What to do
All lines below containing the string "normal" are to be copied.
────────
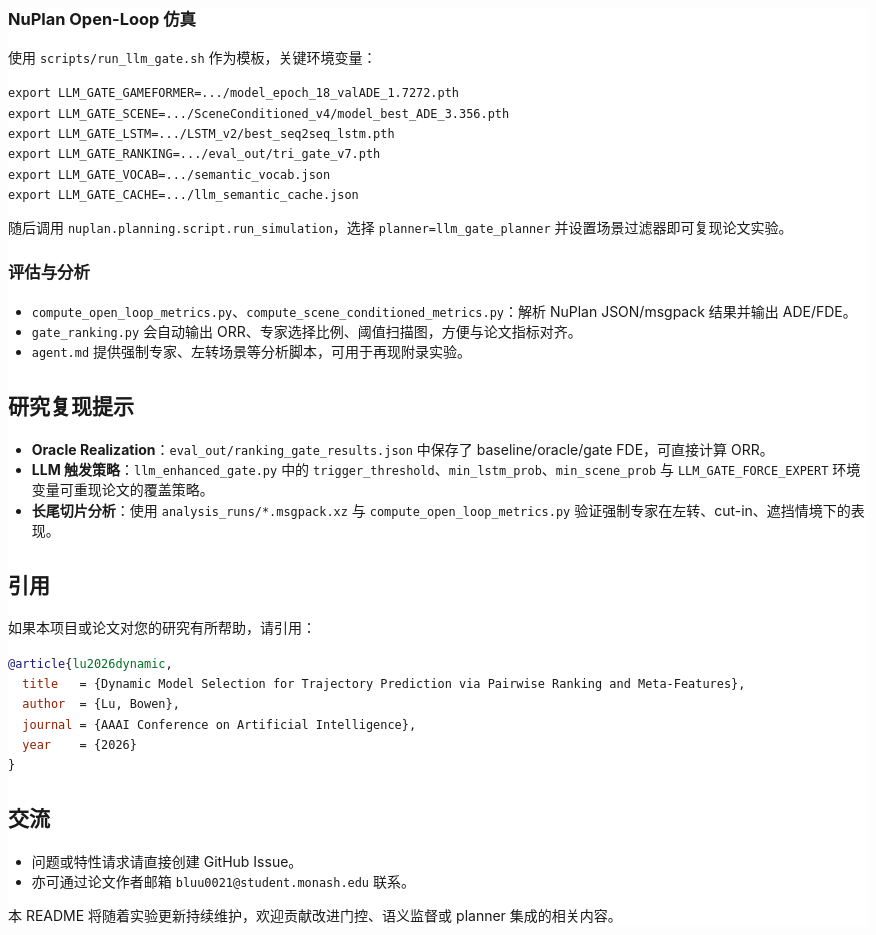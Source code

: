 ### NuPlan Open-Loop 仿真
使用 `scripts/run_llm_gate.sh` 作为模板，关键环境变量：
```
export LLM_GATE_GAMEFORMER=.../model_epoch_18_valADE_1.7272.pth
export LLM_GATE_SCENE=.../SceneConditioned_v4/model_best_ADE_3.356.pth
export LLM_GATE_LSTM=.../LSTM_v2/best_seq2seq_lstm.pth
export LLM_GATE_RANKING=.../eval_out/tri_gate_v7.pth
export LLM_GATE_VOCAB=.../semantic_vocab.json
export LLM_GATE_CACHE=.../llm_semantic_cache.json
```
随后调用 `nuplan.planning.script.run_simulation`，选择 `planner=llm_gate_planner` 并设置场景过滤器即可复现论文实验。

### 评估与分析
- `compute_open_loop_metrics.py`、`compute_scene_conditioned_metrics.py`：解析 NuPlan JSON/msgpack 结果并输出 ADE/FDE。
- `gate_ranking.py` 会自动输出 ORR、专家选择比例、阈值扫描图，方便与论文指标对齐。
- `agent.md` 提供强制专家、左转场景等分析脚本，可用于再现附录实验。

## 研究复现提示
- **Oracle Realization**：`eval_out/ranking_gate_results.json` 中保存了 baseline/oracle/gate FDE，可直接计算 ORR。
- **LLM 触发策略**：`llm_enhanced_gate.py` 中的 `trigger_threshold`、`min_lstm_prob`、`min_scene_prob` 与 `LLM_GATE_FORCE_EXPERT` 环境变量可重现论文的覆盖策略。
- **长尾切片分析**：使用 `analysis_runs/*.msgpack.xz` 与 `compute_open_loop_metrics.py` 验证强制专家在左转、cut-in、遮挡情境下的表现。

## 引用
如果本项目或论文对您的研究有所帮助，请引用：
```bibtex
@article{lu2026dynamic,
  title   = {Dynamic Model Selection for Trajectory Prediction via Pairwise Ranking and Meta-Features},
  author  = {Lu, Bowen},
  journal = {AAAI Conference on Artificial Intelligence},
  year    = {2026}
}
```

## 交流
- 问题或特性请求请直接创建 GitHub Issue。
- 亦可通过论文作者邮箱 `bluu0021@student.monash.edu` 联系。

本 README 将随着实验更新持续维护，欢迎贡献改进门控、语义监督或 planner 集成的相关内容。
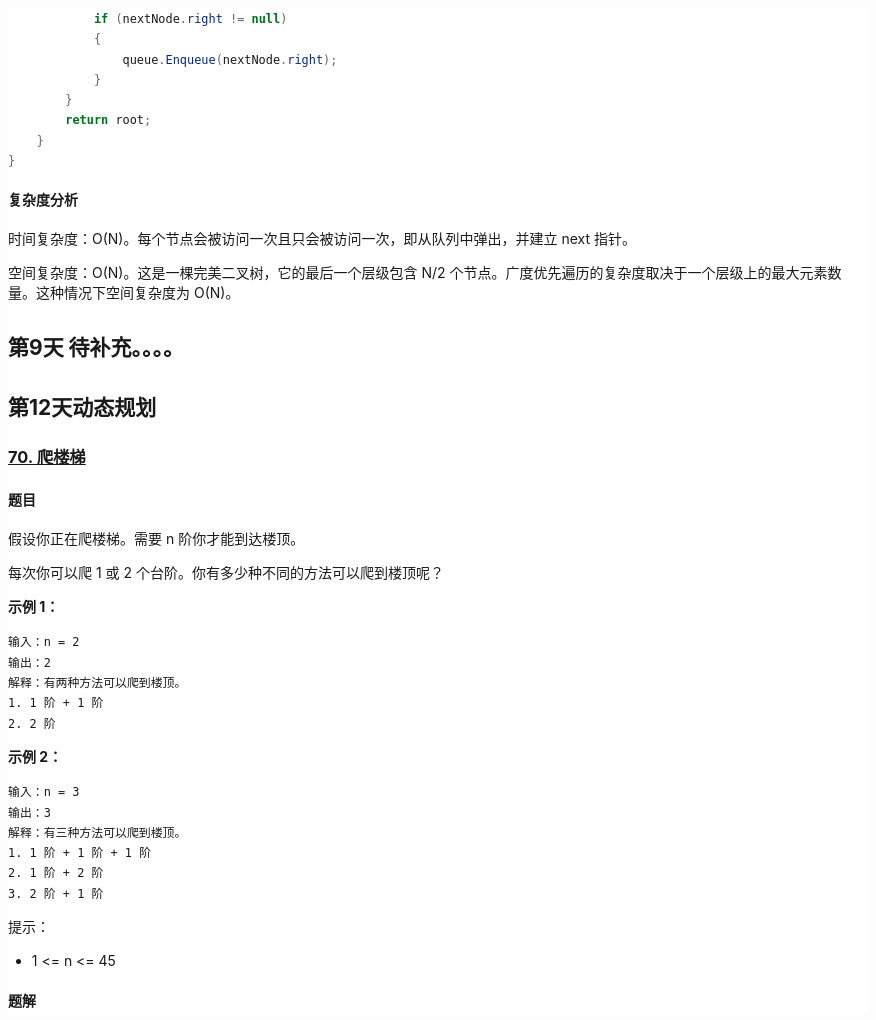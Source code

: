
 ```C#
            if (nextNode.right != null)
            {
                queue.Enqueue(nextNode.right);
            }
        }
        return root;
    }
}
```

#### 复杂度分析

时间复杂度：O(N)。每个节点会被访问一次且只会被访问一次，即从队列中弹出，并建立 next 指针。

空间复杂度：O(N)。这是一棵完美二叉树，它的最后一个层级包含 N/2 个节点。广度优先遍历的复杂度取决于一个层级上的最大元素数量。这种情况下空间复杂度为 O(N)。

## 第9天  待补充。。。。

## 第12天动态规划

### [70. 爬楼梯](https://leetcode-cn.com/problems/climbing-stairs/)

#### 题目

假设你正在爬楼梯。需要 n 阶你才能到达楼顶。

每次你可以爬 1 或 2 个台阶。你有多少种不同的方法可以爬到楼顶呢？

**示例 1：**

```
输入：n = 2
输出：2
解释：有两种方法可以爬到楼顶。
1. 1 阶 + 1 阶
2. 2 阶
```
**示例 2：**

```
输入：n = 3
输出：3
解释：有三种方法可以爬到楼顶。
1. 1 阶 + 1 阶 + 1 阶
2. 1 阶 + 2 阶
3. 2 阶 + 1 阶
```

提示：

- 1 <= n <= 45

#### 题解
────────
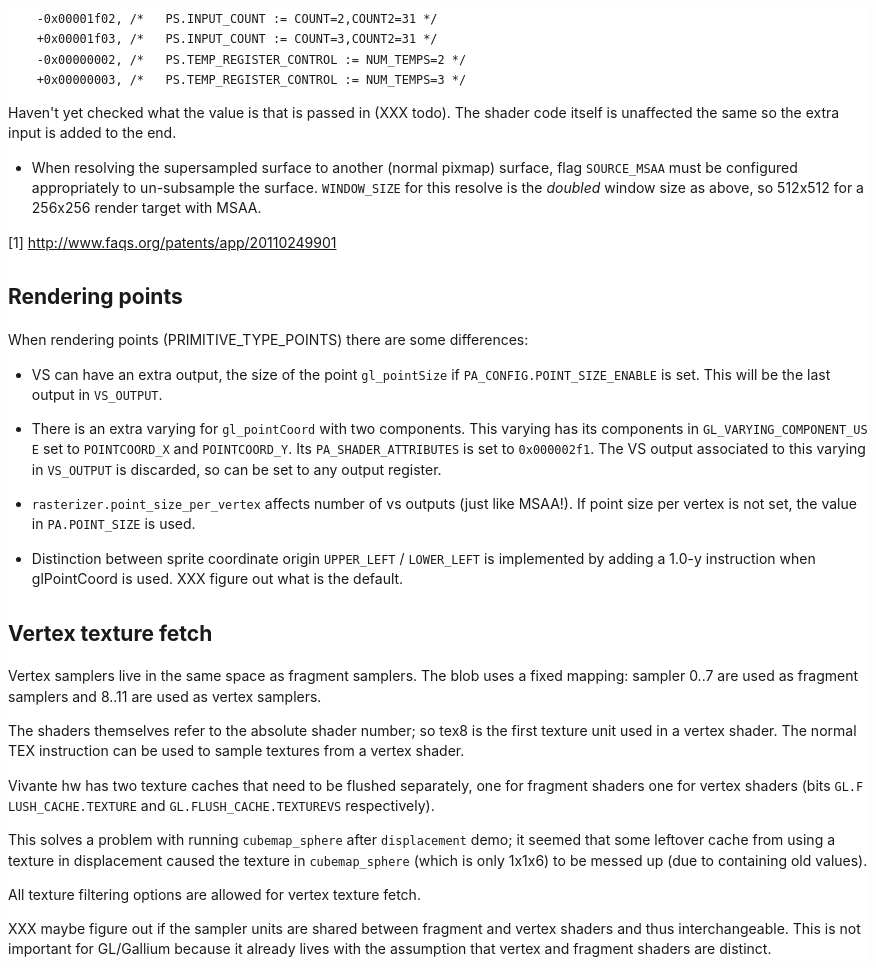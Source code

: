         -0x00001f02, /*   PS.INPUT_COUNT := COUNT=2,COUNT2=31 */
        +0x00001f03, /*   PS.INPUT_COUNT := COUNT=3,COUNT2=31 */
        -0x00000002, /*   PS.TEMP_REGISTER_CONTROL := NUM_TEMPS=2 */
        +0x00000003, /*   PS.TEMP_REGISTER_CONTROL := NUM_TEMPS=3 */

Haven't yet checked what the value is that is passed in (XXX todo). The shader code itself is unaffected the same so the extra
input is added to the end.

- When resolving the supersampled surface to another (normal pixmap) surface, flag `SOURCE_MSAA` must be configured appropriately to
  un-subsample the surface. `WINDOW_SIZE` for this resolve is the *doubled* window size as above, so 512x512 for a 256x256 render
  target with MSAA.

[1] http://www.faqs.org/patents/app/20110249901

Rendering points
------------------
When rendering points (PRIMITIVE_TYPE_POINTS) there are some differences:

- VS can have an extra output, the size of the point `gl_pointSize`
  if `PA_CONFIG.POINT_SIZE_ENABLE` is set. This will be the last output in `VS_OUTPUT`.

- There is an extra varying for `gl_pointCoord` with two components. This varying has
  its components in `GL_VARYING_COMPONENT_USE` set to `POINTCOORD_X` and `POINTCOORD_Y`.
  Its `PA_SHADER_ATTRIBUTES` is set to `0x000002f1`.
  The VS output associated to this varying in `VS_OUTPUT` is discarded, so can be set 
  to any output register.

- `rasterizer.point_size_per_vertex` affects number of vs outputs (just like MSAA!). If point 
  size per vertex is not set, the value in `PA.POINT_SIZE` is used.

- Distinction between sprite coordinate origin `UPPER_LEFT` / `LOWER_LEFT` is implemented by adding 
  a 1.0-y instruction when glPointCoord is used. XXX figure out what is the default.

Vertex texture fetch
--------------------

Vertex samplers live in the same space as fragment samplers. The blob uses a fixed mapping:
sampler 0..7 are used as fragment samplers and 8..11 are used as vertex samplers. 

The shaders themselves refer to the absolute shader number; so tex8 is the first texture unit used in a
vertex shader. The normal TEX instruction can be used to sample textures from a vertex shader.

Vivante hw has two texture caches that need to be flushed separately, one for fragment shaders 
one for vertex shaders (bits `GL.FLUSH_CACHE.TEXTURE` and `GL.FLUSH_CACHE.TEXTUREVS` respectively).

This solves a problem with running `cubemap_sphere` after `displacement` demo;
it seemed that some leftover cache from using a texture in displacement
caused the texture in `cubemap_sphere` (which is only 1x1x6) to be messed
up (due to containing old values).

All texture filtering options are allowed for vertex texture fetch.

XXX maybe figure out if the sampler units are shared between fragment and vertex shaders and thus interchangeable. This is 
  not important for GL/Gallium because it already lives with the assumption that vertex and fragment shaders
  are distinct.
────────
Result for this task
- When resolving the supersampled surface to another (normal pixmap) surface, flag `SOURCE_MSAA` must be configured appropriately to
vertex shader. The normal TEX instruction can be used to sample textures from a vertex shader.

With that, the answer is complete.